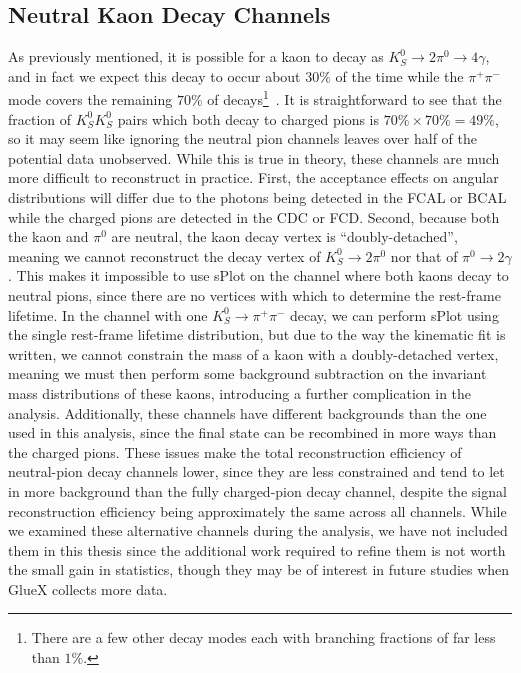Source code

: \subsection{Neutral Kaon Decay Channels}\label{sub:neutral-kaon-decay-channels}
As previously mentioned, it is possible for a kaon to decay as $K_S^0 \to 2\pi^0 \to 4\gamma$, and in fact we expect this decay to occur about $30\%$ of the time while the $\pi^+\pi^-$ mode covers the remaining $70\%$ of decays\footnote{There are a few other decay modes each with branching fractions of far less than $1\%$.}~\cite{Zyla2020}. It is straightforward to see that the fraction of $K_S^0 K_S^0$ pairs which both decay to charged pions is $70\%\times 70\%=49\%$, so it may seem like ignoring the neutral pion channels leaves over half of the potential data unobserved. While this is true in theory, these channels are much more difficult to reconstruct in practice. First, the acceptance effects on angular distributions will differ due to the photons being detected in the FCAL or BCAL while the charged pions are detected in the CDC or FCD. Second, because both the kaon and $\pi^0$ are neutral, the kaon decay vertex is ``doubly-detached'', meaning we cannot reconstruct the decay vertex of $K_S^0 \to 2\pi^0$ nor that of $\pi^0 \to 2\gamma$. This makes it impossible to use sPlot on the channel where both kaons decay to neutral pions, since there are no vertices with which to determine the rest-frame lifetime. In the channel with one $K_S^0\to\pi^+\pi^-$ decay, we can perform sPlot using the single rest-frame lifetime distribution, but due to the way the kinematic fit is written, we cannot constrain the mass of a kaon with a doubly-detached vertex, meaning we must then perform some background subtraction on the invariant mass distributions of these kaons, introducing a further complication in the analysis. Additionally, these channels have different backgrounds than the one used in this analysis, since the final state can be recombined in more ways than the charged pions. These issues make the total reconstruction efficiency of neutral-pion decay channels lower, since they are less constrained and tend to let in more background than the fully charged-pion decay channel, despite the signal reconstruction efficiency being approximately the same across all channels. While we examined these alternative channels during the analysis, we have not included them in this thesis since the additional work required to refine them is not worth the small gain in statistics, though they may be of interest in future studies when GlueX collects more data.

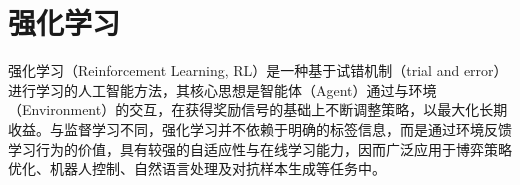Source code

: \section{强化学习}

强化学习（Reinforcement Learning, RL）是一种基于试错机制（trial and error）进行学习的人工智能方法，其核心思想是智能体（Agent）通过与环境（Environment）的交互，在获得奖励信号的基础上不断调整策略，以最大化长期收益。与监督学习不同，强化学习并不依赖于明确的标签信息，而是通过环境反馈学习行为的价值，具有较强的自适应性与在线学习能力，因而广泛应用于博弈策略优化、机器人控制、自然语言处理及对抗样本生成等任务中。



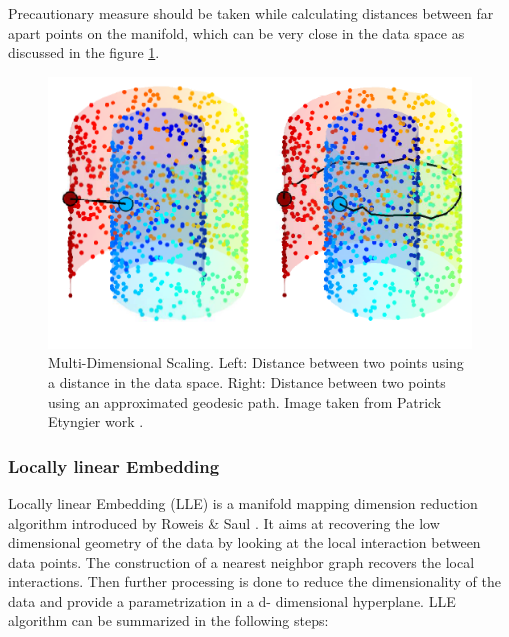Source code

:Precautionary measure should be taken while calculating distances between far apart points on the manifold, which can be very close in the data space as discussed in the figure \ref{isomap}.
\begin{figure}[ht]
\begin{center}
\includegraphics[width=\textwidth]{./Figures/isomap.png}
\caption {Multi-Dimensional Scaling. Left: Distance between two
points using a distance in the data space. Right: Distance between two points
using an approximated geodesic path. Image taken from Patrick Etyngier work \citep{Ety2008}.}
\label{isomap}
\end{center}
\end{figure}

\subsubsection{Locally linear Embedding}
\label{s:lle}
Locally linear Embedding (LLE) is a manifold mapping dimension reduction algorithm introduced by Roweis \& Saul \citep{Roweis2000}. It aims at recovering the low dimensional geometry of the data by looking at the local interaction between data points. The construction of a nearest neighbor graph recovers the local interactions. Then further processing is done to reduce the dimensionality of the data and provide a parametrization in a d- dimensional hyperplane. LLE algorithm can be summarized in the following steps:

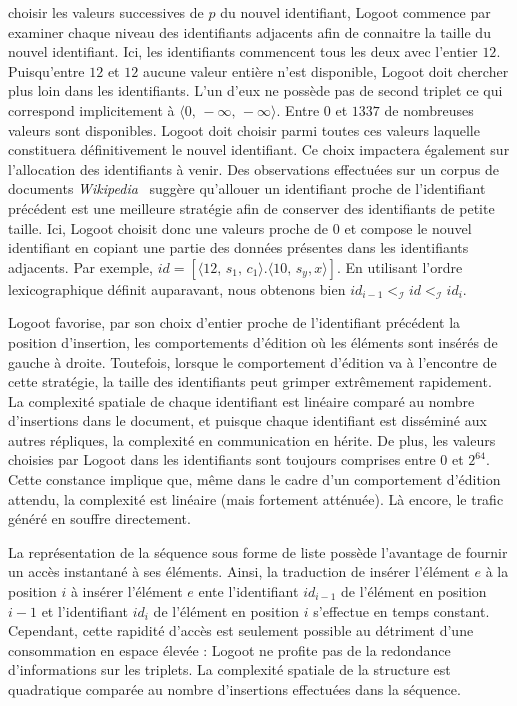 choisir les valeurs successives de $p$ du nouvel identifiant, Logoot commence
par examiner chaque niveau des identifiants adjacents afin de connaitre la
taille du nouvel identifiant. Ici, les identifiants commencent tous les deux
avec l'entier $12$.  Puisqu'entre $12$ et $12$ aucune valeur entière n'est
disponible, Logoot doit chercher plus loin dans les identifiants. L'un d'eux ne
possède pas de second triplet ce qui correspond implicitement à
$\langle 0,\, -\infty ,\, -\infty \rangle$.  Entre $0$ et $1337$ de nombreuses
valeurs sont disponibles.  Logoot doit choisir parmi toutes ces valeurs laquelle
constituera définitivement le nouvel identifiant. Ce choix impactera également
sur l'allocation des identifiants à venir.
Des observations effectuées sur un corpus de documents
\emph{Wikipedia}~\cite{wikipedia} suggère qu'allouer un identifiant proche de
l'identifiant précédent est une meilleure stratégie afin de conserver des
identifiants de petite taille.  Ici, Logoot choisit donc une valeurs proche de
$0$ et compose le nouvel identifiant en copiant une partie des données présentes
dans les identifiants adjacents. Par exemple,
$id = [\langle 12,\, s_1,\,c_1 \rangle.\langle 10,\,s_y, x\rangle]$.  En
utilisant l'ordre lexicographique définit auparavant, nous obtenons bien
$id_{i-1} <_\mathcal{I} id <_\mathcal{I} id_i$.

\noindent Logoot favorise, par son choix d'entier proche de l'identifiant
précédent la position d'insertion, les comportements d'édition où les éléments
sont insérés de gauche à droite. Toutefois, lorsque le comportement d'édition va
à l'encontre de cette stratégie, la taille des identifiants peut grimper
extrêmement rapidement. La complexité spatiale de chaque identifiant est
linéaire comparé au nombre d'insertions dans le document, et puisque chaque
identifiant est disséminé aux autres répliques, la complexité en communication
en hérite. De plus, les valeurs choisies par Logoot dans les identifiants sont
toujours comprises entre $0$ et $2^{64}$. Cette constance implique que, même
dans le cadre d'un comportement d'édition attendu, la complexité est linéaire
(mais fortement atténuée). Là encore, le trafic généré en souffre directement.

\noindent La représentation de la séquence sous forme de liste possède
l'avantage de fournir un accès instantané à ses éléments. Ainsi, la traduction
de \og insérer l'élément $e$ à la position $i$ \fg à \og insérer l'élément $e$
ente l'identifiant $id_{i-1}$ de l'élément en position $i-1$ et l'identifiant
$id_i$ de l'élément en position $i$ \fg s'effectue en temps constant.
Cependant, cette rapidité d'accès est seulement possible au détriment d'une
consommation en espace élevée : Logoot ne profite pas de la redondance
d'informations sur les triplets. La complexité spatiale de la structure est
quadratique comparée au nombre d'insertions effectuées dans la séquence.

→ **TASK**: Starting at the line with "identifiant proche de" and ending at the line with "à l'encontre de", print each line of the listing above exactly, with no other lines.

→ **ANSWER**:
\emph{Wikipedia}~\cite{wikipedia} suggère qu'allouer un identifiant proche de
l'identifiant précédent est une meilleure stratégie afin de conserver des
identifiants de petite taille.  Ici, Logoot choisit donc une valeurs proche de
$0$ et compose le nouvel identifiant en copiant une partie des données présentes
dans les identifiants adjacents. Par exemple,
$id = [\langle 12,\, s_1,\,c_1 \rangle.\langle 10,\,s_y, x\rangle]$.  En
utilisant l'ordre lexicographique définit auparavant, nous obtenons bien
$id_{i-1} <_\mathcal{I} id <_\mathcal{I} id_i$.

\noindent Logoot favorise, par son choix d'entier proche de l'identifiant
précédent la position d'insertion, les comportements d'édition où les éléments
sont insérés de gauche à droite. Toutefois, lorsque le comportement d'édition va
à l'encontre de cette stratégie, la taille des identifiants peut grimper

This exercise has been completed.